Ultralearning Data Science - Week 3

published on November 10th, 2019

How the Third Week Went

I spent the third week on setting up and analyzing the validation set on the Rossmann store sales challenge. A relatively large part of this time was spent finding a good split of the training data into training and validation set. Another large part was spent training different models, submitting the predictions to Kaggle and comparing the results on the validation set versus those on the Kaggle leaderboard. I'm somewhat happy with the result, plotting the results on the validation set vs the results on the public leaderboard lies on a nice line, indicating that the validation set is useful to assess models and predict the results on the leaderboard well. This was my first goal for this week and I'm happy that it was achieved, even if I didn't go quite as far as I had hoped.

I also watched lecture 6 of the fast.ai lectures, but I didn't do open recall on this lecture, nor did I create any Anki cards so far. What is hampering me from doing this that I'm not learning all that many new concepts right now, I'm training much more skills and trying things out, this is hard to capture on flash cards. But I still think this could be used in a useful way for some things.

In this week, I wasn't quite able to put in the full time I had planned, ending the week with just short of 9 hours spent on the project vs the 15 that I aimed for. I had a few things come up on my social calendar which kept me from reaching this goal. This is somewhat a problem with my planning, that I can basically only reach it if I don't have anything else come up. Still, I think it is better to shoot for this goal and sometimes miss it than to aim lower and then meet the goal but put in less time and effort overall.

Thoughts on my Progress so far

With three weeks in, I was also evaluating my progress so far.

On the one hand, I do think that I have made significant progress given that I've only spend three weeks. I am also happy that I have worked consistently and concentratedly on this project, always trying to make progress towards my current goal. I am absolutely sure that I have made much more practical progress than I would have if I had spent more time watching lectures, doing more theoretical exercises or reviewed concepts.

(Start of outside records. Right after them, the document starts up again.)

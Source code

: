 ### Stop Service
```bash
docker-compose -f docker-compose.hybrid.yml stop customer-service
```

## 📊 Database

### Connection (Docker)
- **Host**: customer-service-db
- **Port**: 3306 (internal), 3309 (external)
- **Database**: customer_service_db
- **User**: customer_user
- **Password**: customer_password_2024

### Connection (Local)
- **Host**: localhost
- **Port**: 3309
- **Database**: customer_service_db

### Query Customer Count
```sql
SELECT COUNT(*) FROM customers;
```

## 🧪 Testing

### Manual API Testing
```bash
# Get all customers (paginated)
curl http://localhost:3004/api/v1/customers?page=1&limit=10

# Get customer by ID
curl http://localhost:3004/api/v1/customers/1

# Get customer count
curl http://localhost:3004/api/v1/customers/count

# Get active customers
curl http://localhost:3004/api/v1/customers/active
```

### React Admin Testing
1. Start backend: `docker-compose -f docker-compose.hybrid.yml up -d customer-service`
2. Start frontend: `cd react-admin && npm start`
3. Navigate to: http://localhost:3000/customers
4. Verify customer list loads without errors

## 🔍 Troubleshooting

On the other hand, what I am doing does not quite feel like ultralearning. For this, my work does not quite feel intense and focused enough and right now it is also hard to imagine that my progress on this project would impress anyone in any way.

What Improvements Can I Make?

Be (even more) disciplined about time, aiming to increase the amount of time spent to 15-20 hours per week. This is challenging with my other committments and I'm not sure I can make this happen, but the amount of time spent does feel like one of the things blocking more progress.
Get more feedback. It often feels like I'm stumbling in the dark and that more coaching and feedback would help. Being evaluated would also increase my motivation to reach certain goals. I will search my personal network if I can find a mentor.
Write to get feedback. Another approach that could help to get more feedback would be to post in a more prominent way the things I'm trying to do and get feedback for that. For example, when trying to find a good validation set, I could create a kernel on Kaggle on an ongoing challenge and see if I can get some comments.
Improve focus by setting clearer mini goals. Although I've been pretty disciplined and worked diligently on the tasks I set out, I think I can sometimes squeeze out a bit more effort and concentration by having clearly stated goals every time I start working on something.
Be more disciplined about retrieval and retention. Every time I watch a lecture, I will perform an open recall session right afterwards. I will also start creating Anki cards and review them.
Do exploratory data analysis. I think one thing that is holding me back is not understanding the data and my model results well enough. One obvious step is to invest more in explorartory data analysis to fix this.

My Plan for Week 4

My plan for the fourth week is as follows:

Look for a mentor by contacting potential people in my network.
Complete the validation dataset analysis for the Rossmann competition by
- running the same models on a random validation set and comparing results.
- trying to predict the test set and see if the validation set is driven by the same variables.
Try to improve the random forest models in the Rossmann challenge by
- predicting the log sales instead of sales
- simplifying the random forest models by throwing out correlated features
- doing some amount of feature engineering as pointed out by the Rossmann challenge winner
- giving XGBoost another shot on the Rossmann data
Do open recall on things learned so far and write Anki cards
Watch lectures 7 and 8 of the fast ai course, perform open recall and write Anki cards on useful concepts.

To a successful fourth week of ultralearning!